• Work required: Every line containing the string "which" is to be copied from the records.
───── Data for this exercise ─────
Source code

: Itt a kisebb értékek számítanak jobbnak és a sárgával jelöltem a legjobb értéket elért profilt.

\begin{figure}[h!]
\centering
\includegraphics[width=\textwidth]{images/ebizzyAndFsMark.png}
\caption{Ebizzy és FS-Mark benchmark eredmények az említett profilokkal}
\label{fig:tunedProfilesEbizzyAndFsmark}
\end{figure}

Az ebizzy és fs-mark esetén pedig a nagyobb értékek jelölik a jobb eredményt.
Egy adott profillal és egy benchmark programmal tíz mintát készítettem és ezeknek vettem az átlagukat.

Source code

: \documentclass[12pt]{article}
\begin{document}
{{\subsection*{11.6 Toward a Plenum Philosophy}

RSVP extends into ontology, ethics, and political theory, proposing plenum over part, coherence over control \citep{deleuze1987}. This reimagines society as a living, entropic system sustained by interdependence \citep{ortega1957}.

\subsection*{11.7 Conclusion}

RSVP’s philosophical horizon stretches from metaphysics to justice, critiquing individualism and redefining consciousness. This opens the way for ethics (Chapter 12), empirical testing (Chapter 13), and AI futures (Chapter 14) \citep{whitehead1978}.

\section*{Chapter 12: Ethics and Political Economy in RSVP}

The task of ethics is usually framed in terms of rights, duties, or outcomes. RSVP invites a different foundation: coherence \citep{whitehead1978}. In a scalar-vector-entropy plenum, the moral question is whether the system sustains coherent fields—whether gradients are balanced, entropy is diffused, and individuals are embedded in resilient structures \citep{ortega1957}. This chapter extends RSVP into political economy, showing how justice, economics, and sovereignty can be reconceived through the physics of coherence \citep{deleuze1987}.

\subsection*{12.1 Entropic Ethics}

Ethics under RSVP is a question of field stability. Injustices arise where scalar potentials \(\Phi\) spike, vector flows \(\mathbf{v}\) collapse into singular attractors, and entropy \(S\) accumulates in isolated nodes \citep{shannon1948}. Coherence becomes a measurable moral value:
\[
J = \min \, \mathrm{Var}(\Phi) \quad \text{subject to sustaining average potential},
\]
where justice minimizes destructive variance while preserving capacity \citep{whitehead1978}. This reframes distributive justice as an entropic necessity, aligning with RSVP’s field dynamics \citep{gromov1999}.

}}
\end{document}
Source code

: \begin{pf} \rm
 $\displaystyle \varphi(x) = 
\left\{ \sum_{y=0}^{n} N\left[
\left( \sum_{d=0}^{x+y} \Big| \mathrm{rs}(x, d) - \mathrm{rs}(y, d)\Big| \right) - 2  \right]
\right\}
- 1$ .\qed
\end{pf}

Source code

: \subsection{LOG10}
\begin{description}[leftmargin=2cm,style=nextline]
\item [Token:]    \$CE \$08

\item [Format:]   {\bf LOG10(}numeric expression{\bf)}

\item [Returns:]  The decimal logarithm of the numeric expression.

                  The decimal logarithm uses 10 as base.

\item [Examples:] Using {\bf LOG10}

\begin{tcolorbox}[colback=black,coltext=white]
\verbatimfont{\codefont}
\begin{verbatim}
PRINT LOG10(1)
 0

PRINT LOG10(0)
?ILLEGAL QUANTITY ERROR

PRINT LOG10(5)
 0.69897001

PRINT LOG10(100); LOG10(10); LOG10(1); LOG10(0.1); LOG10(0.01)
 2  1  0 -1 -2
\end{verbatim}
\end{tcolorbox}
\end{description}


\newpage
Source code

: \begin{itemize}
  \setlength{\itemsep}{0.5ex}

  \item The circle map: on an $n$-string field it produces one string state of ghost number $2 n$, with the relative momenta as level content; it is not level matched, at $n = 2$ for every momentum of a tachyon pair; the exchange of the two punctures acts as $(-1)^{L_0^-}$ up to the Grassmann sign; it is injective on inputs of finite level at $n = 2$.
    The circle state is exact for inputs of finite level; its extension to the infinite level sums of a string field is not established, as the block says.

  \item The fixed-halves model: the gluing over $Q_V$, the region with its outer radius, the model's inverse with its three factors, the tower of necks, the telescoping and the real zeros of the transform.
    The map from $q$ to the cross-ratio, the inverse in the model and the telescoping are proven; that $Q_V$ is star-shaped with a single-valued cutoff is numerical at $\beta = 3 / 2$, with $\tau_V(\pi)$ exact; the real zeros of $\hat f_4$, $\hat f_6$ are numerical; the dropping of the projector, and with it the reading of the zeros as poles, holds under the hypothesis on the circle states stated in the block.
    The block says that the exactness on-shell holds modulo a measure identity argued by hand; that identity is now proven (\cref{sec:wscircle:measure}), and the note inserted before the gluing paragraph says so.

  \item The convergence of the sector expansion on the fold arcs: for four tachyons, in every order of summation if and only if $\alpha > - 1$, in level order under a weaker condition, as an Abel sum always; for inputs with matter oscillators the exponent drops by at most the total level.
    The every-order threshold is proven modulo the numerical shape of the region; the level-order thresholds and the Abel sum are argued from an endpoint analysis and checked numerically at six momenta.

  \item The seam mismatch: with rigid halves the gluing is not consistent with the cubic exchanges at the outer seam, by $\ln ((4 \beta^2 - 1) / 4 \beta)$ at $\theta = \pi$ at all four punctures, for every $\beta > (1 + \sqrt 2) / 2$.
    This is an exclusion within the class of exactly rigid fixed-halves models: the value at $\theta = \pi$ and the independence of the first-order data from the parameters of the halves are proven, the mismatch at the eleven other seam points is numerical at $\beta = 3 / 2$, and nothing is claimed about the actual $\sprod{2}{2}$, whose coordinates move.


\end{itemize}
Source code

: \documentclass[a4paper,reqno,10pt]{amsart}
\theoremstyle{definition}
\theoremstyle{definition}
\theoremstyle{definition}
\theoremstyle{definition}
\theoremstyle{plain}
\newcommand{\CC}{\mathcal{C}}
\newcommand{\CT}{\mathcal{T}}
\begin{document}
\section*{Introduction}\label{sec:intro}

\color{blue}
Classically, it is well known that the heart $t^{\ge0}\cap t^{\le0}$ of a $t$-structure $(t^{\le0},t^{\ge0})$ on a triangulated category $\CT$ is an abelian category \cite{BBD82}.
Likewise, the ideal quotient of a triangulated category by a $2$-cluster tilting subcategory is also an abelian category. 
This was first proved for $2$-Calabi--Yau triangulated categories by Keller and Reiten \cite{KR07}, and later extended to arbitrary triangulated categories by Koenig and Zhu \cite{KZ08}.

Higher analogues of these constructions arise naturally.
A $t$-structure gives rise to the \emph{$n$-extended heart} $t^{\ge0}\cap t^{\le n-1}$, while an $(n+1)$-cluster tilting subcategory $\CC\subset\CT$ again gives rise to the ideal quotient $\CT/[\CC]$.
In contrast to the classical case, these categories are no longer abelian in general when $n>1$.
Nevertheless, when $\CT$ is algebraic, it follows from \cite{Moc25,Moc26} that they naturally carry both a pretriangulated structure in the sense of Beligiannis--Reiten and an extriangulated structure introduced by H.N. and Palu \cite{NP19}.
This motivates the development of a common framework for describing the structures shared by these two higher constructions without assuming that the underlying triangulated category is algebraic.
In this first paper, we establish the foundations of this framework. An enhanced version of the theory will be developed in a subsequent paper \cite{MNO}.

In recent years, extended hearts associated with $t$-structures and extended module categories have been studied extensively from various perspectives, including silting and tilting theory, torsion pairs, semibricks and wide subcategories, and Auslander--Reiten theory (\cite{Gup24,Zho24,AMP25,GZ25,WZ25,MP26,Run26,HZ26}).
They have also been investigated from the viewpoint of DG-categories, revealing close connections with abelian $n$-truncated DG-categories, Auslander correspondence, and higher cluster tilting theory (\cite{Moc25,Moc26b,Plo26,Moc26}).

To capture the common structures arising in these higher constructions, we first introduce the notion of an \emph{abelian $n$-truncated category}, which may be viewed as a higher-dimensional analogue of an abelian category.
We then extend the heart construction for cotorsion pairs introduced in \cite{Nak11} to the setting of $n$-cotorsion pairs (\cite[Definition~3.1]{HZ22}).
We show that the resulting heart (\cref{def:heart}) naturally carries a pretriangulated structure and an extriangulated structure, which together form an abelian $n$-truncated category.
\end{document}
─────
• Answer for this exercise:
To capture the common structures arising in these higher constructions, we first introduce the notion of an \emph{abelian $n$-truncated category}, which may be viewed as a higher-dimensional analogue of an abelian category.
We show that the resulting heart (\cref{def:heart}) naturally carries a pretriangulated structure and an extriangulated structure, which together form an abelian $n$-truncated category.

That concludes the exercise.